A chilling and adventure-filled mystery set amid the Blitz and inspired by a real serial killer.
Seventeen-year-old Mary Churchill, daughter of the prime minister, is bored with being kept away from danger during World War II. During a weeklong reprieve in London, away from the family’s countryside home, Chequers, she befriends Evelyn, a middle-aged woman, at a club. They make plans to meet the next day—but after Evelyn doesn’t show up, Mary is horrified to stumble across her body. Evelyn was brutally murdered. Determined to assist the understaffed police in finding the killer, Mary throws herself into the investigation, at times using her father’s status to help.
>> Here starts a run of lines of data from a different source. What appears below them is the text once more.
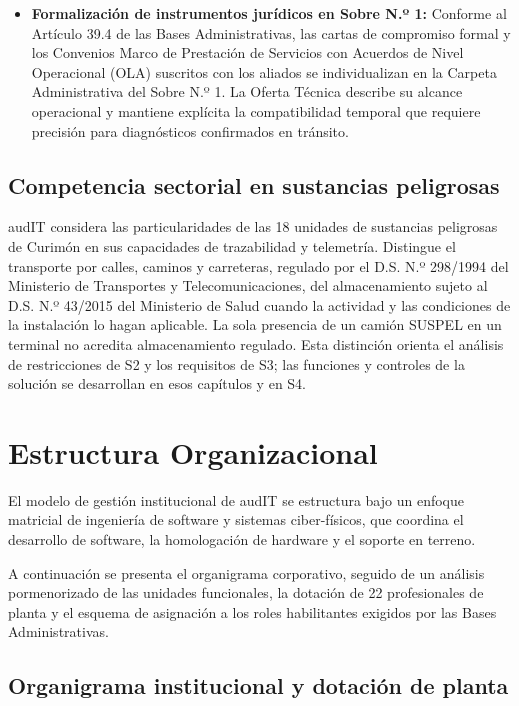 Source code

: \begin{itemize}
  \item \textbf{Formalización de instrumentos jurídicos en Sobre N.º 1:} Conforme al Artículo 39.4 de las Bases Administrativas, las cartas de compromiso formal y los Convenios Marco de Prestación de Servicios con Acuerdos de Nivel Operacional (OLA) suscritos con los aliados se individualizan en la Carpeta Administrativa del Sobre N.º 1. La Oferta Técnica describe su alcance operacional y mantiene explícita la compatibilidad temporal que requiere precisión para diagnósticos confirmados en tránsito.
\end{itemize}

\subsection{Competencia sectorial en sustancias peligrosas}\label{sec:1-suspel}

audIT considera las particularidades de las 18 unidades de sustancias peligrosas de Curimón en sus capacidades de trazabilidad y telemetría. Distingue el transporte por calles, caminos y carreteras, regulado por el D.S. N.º 298/1994 del Ministerio de Transportes y Telecomunicaciones, del almacenamiento sujeto al D.S. N.º 43/2015 del Ministerio de Salud cuando la actividad y las condiciones de la instalación lo hagan aplicable. La sola presencia de un camión SUSPEL en un terminal no acredita almacenamiento regulado. Esta distinción orienta el análisis de restricciones de S2 y los requisitos de S3; las funciones y controles de la solución se desarrollan en esos capítulos y en S4.

\section{Estructura Organizacional}\label{sec:1-organizacion}

El modelo de gestión institucional de audIT se estructura bajo un enfoque matricial de ingeniería de software y sistemas ciber-físicos, que coordina el desarrollo de software, la homologación de hardware y el soporte en terreno.

A continuación se presenta el organigrama corporativo, seguido de un análisis pormenorizado de las unidades funcionales, la dotación de 22 profesionales de planta y el esquema de asignación a los roles habilitantes exigidos por las Bases Administrativas.

\subsection{Organigrama institucional y dotación de planta}\label{sec:1-organigrama}

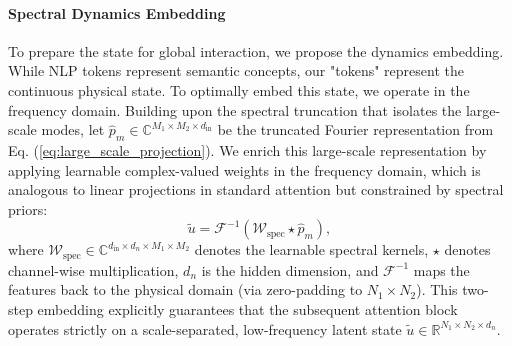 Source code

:\documentclass[final,3p,times]{elsarticle}
\begin{document}
\paragraph{Spectral Dynamics Embedding}
To prepare the state for global interaction, we propose the dynamics embedding. While NLP tokens represent semantic concepts, our "tokens" represent the continuous physical state. To optimally embed this state, we operate in the frequency domain. 
Building upon the spectral truncation that isolates the large-scale modes, let $\hat{p}_m \in \mathbb{C}^{M_1 \times M_2 \times d_{\text{in}}}$ be the truncated Fourier representation from Eq. (\ref{eq:large_scale_projection}). We enrich this large-scale representation by applying learnable complex-valued weights in the frequency domain, which is analogous to linear projections in standard attention but constrained by spectral priors:
\begin{equation}
\tilde{u} = \mathcal{F}^{-1}\left( \mathcal{W}_{\text{spec}} \star \hat{p}_m \right),
\label{eq:spectral_embedding}
\end{equation}
where $\mathcal{W}_{\text{spec}} \in \mathbb{C}^{d_{\text{in}} \times d_{n} \times M_1 \times M_2}$ denotes the learnable spectral kernels, $\star$ denotes channel-wise multiplication, $d_n$ is the hidden dimension, and $\mathcal{F}^{-1}$ maps the features back to the physical domain (via zero-padding to $N_1 \times N_2$). This two-step embedding explicitly guarantees that the subsequent attention block operates strictly on a scale-separated, low-frequency latent state $\tilde{u} \in \mathbb{R}^{N_1 \times N_2 \times d_n}$.
\end{document}
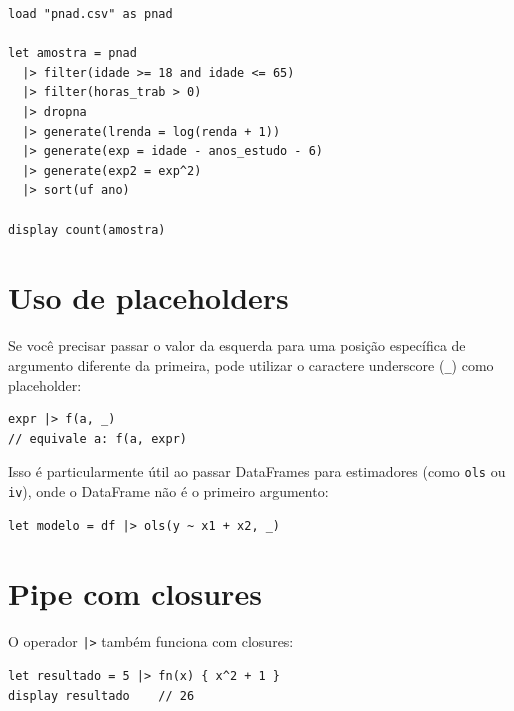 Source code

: \begin{lstlisting}[caption={Pipeline completo de preparação}]
load "pnad.csv" as pnad

let amostra = pnad
  |> filter(idade >= 18 and idade <= 65)
  |> filter(horas_trab > 0)
  |> dropna
  |> generate(lrenda = log(renda + 1))
  |> generate(exp = idade - anos_estudo - 6)
  |> generate(exp2 = exp^2)
  |> sort(uf ano)

display count(amostra)
\end{lstlisting}

\section{Uso de placeholders}

Se você precisar passar o valor da esquerda para uma posição específica de argumento diferente da primeira, pode utilizar o caractere underscore (\lstinline{_}) como placeholder:

\begin{lstlisting}
expr |> f(a, _)
// equivale a: f(a, expr)
\end{lstlisting}

Isso é particularmente útil ao passar DataFrames para estimadores (como \lstinline{ols} ou \lstinline{iv}), onde o DataFrame não é o primeiro argumento:

\begin{lstlisting}
let modelo = df |> ols(y ~ x1 + x2, _)
\end{lstlisting}

\section{Pipe com closures}

O operador \lstinline{|>} também funciona com closures:

\begin{lstlisting}
let resultado = 5 |> fn(x) { x^2 + 1 }
display resultado    // 26
\end{lstlisting}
As the war rages around her, Mary dodges bombs and hunts the killer during the nightly blackouts even as the body count rises. Moore’s latest is a gory, action-packed look at early 1940s London and the terror and havoc the Blitz wreaked on the city. The murder scenes are grisly and detailed, lending purchase to Mary’s grit and determination to find the killer. Mary’s refusal to be cowed by social conventions or looming danger—from both the Nazis and the murderer—may at times give readers pause, but her doggedness does effectively propel the plot, as during a thrilling blackout chase scene through the London Underground, which will leave readers cheering Mary on. Main characters are cued white.
This terrifying historical work will grip readers.